┌──

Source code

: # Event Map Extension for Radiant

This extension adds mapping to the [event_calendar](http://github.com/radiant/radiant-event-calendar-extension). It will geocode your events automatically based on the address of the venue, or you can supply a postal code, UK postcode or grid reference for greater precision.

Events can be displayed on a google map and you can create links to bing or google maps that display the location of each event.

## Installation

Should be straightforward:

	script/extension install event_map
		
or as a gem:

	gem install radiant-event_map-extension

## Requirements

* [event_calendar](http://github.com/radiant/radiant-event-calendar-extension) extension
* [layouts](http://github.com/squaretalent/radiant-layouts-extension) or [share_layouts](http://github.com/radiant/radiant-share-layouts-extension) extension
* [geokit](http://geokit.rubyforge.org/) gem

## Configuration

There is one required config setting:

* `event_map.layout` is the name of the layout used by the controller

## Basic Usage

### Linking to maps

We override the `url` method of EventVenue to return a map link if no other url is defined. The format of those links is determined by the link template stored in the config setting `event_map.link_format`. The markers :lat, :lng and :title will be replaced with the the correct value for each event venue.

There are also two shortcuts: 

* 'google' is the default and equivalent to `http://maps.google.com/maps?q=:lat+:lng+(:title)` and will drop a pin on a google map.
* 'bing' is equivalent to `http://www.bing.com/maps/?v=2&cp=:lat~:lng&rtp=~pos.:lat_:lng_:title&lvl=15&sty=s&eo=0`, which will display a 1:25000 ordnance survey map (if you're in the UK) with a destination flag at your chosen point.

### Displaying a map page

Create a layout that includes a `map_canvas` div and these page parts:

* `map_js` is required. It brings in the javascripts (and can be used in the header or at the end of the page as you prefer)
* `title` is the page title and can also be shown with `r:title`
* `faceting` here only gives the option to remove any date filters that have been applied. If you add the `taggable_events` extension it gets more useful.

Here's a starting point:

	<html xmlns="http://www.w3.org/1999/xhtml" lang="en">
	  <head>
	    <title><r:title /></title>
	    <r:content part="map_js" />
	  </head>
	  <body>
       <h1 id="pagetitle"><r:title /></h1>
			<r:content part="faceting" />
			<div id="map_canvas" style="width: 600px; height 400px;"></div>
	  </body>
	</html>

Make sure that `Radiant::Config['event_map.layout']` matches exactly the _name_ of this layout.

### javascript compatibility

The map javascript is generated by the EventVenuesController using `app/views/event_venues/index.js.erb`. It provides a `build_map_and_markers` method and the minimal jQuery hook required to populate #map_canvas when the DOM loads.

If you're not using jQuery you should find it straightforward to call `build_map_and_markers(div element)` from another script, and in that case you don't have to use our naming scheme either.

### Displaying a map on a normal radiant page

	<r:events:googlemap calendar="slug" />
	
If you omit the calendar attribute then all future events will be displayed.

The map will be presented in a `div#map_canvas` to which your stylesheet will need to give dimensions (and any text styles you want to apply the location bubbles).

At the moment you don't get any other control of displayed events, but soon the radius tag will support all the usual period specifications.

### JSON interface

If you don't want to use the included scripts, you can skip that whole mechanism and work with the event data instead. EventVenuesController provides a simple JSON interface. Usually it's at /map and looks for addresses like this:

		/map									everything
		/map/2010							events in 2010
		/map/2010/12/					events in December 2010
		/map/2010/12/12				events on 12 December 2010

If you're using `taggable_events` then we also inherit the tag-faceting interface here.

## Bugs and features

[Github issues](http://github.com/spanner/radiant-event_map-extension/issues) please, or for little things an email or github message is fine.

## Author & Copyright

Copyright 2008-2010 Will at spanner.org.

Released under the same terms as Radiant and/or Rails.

└──

**What is being asked**
Wherever "faceting" turns up in the records, copy the whole line.

**Solution to the exercise**
* `faceting` here only gives the option to remove any date filters that have been applied. If you add the `taggable_events` extension it gets more useful.
			<r:content part="faceting" />
If you're using `taggable_events` then we also inherit the tag-faceting interface here.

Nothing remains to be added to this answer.